TASK BRIEF
Pull every line that includes the word "트랜잭션의" out of the data below and copy it.

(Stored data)
################
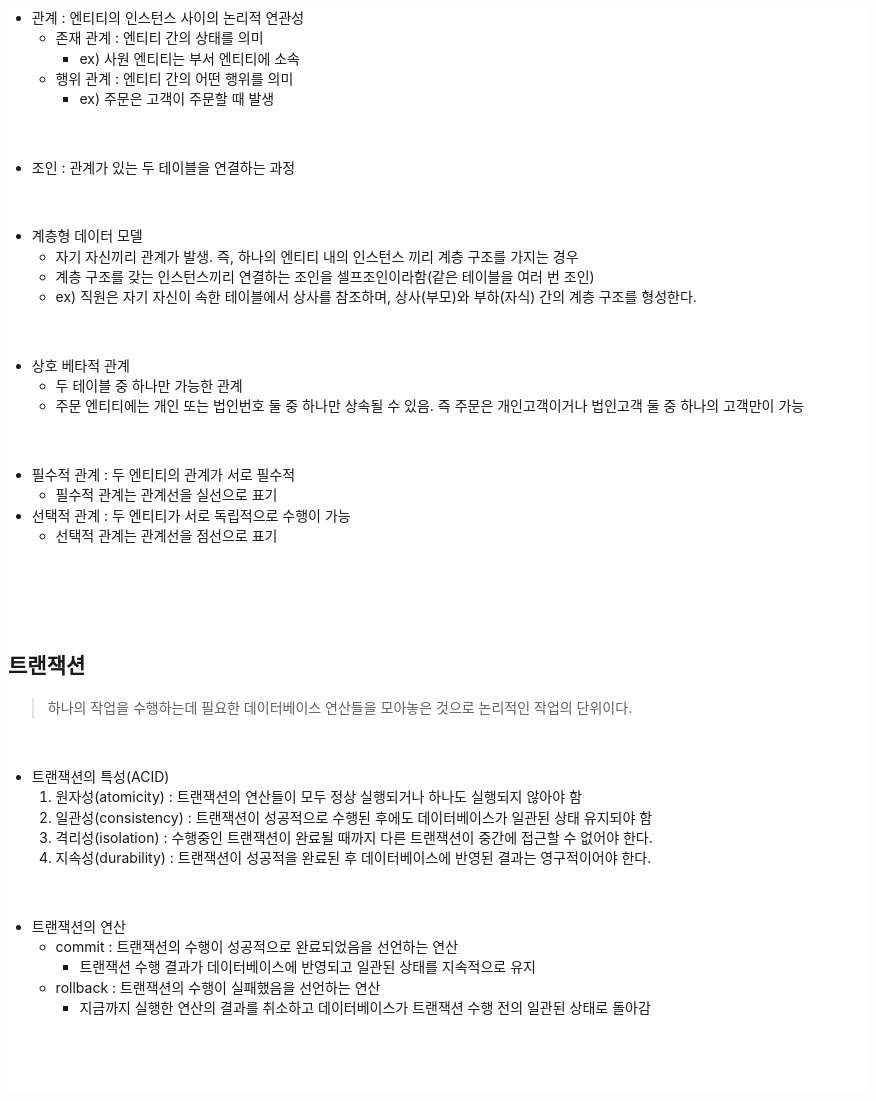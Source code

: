 - 관계 : 엔티티의 인스턴스 사이의 논리적 연관성
    - 존재 관계 : 엔티티 간의 상태를 의미
        - ex) 사원 엔티티는 부서 엔티티에 소속
    - 행위 관계 : 엔티티 간의 어떤 행위를 의미
        - ex) 주문은 고객이 주문할 때 발생

<br>

- 조인 : 관계가 있는 두 테이블을 연결하는 과정

<br>

-  계층형 데이터 모델 
    - 자기 자신끼리 관계가 발생. 즉, 하나의 엔티티 내의 인스턴스 끼리 계층 구조를 가지는 경우
    - 계층 구조를 갖는 인스턴스끼리 연결하는 조인을 셀프조인이라함(같은 테이블을 여러 번 조인)
    - ex) 직원은 자기 자신이 속한 테이블에서 상사를 참조하며, 상사(부모)와 부하(자식) 간의 계층 구조를 형성한다.

<br>


-  상호 베타적 관계
    - 두 테이블 중 하나만 가능한 관계
    - 주문 엔티티에는 개인 또는 법인번호 둘 중 하나만 상속될 수 있음. 즉 주문은 개인고객이거나 법인고객 둘 중 하나의 고객만이 가능

<br>

- 필수적 관계 : 두 엔티티의 관계가 서로 필수적
    - 필수적 관계는 관계선을 실선으로 표기 
- 선택적 관계 : 두 엔티티가 서로 독립적으로 수행이 가능
    - 선택적 관계는 관계선을 점선으로 표기 

<br>
<br>
<br>

## 트랜잭션
> 하나의 작업을 수행하는데 필요한 데이터베이스 연산들을 모아놓은 것으로 논리적인 작업의 단위이다.

<br>

- 트랜잭션의 특성(ACID)
    1. 원자성(atomicity) : 트랜잭션의 연산들이 모두 정상 실행되거나 하나도 실행되지 않아야 함
    2. 일관성(consistency) : 트랜잭션이 성공적으로 수행된 후에도 데이터베이스가 일관된 상태 유지되야 함
    3. 격리성(isolation) : 수행중인 트랜잭션이 완료될 때까지 다른 트랜잭션이 중간에 접근할 수 없어야 한다.
    4. 지속성(durability) : 트랜잭션이 성공적을 완료된 후 데이터베이스에 반영된 결과는 영구적이어야 한다.

<br>

- 트랜잭션의 연산
    - commit : 트랜잭션의 수행이 성공적으로 완료되었음을 선언하는 연산
        - 트랜잭션 수행 결과가 데이터베이스에 반영되고 일관된 상태를 지속적으로 유지
    - rollback : 트랜잭션의 수행이 실패했음을 선언하는 연산
        - 지금까지 실행한 연산의 결과를 취소하고 데이터베이스가 트랜잭션 수행 전의 일관된 상태로 돌아감

<br>
<br>
<br>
################
SOLUTION TO THIS PROBLEM
- 트랜잭션의 특성(ACID)
    1. 원자성(atomicity) : 트랜잭션의 연산들이 모두 정상 실행되거나 하나도 실행되지 않아야 함
- 트랜잭션의 연산
    - commit : 트랜잭션의 수행이 성공적으로 완료되었음을 선언하는 연산
    - rollback : 트랜잭션의 수행이 실패했음을 선언하는 연산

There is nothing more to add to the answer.